Our film's hero is a manly man named Mike Ross, whose exact background and employment history is vague, but he's clearly some sort of soldier of fortune, Vietnam veteran, and caterwalling ladies man. Mike is played by 42-year old Christopher Connelly, mostly a bit part actor, though I've never seen any of his movies and don't remember him from anything else. As far as leading men go, he's somewhere in the early Mel Gibson class.

Mike.
Mike's partner and closest friend is a tall burly black man named Washington. He's played by Tony King, who I've also never seen in anything, but his resume looks schlocktastically bad. Washington has recently converted to Islam (!) and insists that everyone call him Mohammad now. The running joke throughout this movie (and it frequently gets old) is that Mike keeps calling him Wash not Mohammad, and Wash has to keep correcting him (and yes, I am going to call him "Wash" in this review because it's easier to type). I wonder if in our paranoid post-9/11 world if this would ever make it into a movie without the lawyers going crazy.

Wash.
Ok, to get an idea of what type of smooth-talking, fast-shooting, quick-thinking men Mike and Wash are, we get an opening scene of them busting into some mafia don's house and kidnapping him. It's a violent raid, with Mike killing one guard by breaking his neck and Wash killing three more, two with a gun and one with throwing knife. The mafia don is drugged and hauled out in a bag and tossed in the back of a Chevy Blazer for the get-away (which is amazingly easy, no one even attempts to follow them).

Raiding the house, chloroforming the don.
For bringing this mobster out alive, Mike gets $50,000 from "the Colonel", a shadowy figure that lurks in the back seat of a Lincoln Town Car and hides his face behind a newspaper. Mike takes the money and then slips in some cryptic line about knowing where the Colonel lives before whistling the theme to The Dirty Dozen and strolling off. All movie long I kept expecting this Colonel dude to show up again, or something to happen with the mob guys, anything to tie this opening scene in with the rest of the movie. But it was not meant to be, nothing more is ever mentioned of this scene, which seems odd as they went to a lot of effort to set up the Colonel character and give him motivations and a back story and everything, all to just completely toss him.
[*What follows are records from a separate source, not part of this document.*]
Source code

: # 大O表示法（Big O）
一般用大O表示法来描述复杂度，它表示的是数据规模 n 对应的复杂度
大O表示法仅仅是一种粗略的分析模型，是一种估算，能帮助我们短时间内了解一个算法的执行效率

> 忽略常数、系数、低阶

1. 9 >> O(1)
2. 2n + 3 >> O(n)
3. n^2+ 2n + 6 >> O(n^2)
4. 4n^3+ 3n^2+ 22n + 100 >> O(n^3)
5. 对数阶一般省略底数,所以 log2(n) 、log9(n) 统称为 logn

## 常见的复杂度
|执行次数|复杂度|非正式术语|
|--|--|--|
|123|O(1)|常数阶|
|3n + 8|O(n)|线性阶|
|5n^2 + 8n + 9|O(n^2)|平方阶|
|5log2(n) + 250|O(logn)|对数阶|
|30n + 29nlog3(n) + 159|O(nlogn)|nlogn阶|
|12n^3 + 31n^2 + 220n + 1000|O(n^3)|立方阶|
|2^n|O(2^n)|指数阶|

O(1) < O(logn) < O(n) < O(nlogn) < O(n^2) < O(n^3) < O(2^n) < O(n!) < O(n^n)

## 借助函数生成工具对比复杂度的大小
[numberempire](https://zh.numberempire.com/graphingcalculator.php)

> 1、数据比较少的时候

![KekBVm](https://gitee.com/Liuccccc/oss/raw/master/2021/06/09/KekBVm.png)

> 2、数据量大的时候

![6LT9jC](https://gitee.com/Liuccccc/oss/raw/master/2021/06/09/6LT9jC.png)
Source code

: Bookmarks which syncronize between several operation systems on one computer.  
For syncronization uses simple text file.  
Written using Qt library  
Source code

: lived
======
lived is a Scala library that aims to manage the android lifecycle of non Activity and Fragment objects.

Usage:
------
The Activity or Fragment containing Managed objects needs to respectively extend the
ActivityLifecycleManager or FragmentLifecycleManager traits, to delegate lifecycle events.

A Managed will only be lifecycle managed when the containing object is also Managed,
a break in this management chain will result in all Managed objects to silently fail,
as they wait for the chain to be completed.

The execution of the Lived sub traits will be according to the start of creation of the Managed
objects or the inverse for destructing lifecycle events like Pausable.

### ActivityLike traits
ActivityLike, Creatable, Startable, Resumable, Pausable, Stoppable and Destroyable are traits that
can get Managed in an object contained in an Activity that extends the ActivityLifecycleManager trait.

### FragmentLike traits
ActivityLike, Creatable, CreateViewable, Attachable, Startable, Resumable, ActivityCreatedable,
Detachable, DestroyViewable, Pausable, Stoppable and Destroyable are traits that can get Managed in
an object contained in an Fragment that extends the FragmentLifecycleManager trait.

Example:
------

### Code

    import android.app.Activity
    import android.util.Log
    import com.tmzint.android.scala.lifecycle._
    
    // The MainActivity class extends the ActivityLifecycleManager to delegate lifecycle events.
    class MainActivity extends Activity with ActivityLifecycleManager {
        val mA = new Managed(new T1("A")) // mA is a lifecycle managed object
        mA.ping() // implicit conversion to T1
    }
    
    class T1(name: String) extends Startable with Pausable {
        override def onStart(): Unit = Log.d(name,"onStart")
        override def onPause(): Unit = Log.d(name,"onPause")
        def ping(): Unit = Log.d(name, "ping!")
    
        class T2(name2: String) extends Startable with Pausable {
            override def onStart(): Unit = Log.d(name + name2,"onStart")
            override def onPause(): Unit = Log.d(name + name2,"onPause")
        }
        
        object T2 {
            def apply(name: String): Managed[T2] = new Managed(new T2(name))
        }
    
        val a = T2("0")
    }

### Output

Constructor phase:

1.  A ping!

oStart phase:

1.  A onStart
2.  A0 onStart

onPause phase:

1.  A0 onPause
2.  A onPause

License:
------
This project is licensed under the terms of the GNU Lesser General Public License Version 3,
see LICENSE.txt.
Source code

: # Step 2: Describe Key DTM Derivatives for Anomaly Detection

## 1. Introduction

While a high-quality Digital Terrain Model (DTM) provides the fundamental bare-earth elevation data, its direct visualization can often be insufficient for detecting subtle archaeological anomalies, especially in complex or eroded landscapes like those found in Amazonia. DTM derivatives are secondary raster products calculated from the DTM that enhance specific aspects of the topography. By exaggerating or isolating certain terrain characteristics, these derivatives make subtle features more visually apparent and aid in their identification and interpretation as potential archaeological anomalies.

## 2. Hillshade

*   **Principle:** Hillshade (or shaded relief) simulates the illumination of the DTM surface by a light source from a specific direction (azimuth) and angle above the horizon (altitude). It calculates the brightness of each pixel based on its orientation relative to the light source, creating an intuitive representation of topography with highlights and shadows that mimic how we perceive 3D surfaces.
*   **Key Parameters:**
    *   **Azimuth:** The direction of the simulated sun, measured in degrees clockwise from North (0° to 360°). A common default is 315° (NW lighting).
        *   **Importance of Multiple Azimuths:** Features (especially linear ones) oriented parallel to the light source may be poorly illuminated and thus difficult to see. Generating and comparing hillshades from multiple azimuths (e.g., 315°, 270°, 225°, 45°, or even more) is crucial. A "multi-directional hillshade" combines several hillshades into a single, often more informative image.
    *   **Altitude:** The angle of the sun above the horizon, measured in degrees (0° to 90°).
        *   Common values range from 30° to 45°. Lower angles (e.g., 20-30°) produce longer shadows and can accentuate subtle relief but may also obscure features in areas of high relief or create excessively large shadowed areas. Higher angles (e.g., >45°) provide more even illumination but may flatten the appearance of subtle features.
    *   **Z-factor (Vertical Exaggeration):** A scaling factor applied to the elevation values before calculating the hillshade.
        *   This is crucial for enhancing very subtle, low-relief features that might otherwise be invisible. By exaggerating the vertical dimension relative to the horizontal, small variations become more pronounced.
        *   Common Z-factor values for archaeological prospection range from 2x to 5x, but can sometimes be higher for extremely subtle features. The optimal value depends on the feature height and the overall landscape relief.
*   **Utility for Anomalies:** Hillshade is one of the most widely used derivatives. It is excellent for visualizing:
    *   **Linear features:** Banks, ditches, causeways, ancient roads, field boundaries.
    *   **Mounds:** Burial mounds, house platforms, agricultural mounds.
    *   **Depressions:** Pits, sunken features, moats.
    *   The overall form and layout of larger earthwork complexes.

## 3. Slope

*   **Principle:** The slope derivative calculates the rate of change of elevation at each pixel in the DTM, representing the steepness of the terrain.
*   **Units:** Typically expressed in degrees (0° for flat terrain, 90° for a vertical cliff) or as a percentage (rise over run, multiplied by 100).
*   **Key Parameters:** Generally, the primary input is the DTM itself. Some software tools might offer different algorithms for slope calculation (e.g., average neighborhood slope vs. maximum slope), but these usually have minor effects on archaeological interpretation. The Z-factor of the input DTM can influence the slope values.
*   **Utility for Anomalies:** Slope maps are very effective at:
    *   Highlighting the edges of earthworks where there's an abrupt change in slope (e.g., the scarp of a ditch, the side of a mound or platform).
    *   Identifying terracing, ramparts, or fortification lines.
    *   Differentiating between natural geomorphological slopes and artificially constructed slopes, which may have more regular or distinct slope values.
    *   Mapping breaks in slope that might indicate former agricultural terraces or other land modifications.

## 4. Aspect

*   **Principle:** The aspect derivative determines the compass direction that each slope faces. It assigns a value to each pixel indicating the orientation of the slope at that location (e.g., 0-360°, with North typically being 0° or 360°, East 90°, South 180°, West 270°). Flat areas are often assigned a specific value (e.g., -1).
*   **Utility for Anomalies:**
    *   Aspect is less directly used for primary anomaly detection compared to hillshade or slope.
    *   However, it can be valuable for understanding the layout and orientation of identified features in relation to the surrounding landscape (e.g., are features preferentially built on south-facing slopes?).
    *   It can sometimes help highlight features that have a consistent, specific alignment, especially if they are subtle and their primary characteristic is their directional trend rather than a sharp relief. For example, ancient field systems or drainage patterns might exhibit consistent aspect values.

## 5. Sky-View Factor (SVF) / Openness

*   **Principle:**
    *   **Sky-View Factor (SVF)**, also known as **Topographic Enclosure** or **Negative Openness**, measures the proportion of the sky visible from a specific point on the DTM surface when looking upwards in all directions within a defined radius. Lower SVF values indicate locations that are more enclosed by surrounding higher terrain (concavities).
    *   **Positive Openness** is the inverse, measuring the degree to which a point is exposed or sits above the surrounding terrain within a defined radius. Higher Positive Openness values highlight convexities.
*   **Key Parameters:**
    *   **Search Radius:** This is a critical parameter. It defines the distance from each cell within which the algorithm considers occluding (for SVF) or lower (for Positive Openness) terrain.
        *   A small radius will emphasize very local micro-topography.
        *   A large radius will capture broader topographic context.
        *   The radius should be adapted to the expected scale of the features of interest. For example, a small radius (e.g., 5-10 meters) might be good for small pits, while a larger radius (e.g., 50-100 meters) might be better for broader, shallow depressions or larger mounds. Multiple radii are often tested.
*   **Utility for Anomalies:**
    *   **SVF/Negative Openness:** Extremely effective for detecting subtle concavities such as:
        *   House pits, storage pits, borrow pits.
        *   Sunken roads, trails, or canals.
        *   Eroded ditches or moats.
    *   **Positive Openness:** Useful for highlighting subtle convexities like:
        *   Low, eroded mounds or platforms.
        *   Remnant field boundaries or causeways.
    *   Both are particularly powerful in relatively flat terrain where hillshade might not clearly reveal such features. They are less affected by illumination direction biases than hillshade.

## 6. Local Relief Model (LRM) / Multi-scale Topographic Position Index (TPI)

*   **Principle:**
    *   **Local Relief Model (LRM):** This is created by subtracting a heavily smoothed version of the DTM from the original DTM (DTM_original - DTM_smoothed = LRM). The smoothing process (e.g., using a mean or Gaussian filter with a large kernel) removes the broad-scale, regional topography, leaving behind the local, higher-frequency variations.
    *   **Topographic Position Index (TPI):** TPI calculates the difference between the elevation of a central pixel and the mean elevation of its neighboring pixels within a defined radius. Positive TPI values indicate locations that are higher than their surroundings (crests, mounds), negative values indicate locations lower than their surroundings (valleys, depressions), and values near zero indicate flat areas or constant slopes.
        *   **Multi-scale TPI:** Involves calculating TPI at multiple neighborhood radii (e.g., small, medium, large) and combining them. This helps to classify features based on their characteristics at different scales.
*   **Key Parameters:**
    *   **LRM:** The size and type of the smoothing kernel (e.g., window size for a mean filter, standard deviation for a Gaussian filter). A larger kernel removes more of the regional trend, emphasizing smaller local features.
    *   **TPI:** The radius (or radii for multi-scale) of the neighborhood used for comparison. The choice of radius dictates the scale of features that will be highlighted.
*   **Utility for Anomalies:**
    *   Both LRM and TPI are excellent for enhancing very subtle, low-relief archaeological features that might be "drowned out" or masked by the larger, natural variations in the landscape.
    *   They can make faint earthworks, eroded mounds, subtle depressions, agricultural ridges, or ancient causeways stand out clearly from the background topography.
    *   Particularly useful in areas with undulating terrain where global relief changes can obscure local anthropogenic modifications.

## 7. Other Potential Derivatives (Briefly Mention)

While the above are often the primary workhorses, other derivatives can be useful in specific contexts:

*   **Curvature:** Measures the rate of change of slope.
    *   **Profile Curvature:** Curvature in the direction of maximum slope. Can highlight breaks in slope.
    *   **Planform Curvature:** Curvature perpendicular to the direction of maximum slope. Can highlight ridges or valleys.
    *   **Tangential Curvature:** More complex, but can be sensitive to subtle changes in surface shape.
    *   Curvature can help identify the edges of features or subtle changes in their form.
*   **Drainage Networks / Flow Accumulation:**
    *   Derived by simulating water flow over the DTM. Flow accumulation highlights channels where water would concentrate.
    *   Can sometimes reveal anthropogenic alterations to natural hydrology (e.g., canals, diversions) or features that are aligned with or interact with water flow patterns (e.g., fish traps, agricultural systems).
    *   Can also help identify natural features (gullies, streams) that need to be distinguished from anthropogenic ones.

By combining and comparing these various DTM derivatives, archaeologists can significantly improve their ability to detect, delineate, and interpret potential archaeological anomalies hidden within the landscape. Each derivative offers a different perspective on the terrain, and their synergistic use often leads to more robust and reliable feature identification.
The Colonel hands Mike his cash.
Ok, Mike and Wash take their cash (what's 50 large in 1983 money? Or would that be 1994 money?) and head off to sea on a nice cabin cruiser, steering for the Caribbean islands where they will presumably spend their loot on Trinidadian hookers and Red Stripe beer. As we watch, out at sea their boat is buzzed by a low-flying helicopter, a big AS.330 Puma transport in blue and white civilian colors. This scene lasts much longer than you would think, despite the fact that it's just shot after shot of the boat from the helo and of the helo from the boat. Mike says that the helicopter's pilot "has to be Bill Cook", some dude he and Wash know from past days. More on this Bill guy later.


The rig (stock footage).

Cathy.
Right off the landing pad, she meets a causally-dressed scientist named Professor Peter Saunders who takes her down to the rig's computer and control room. The Professor is played by 49-year old George Hilton, an Italian actor with an Anglicized name known mostly for spaghetti westerns and gallo crime dramas (he's a mystery to me). You can tell he's brilliant by his dorky birth-control glasses, ink pens in his pocket, and white tube socks pulled up to his knees.

The Professor.
Once they get past the introductions, and Cathy lets go of her huffy I'm-too-important-for-this attitude, they get down to business. The Professor explains to Cathy that the rig is a ruse, it's currently being used as a base by a group of what I assume are CIA spooks and US Navy civilian contractors to do a secret project. It seems that a Russian submarine floundered near here and they are about to raise it. Shades of the CIA's Glomar Explorer project in 1968, a real-life adventure in which they raised a sunken Russian sub in the Pacific under the guise of a scientific survey mission.


The tablet.

Cathy looking all bookworm hot.
Meanwhile, the day comes that they are ready to raise the sunken submarine. They've apparently attached lifting balloons and support wires to the hull and are going to go with a controlled accent, much like how the real 1968 CIA project lifted that Golf (though it broke up on assent). We see the Russian boat on some television monitors as it's being raised (though the image is strangely well-lit, like they filmed a model in a tub of water through a hazy filter...).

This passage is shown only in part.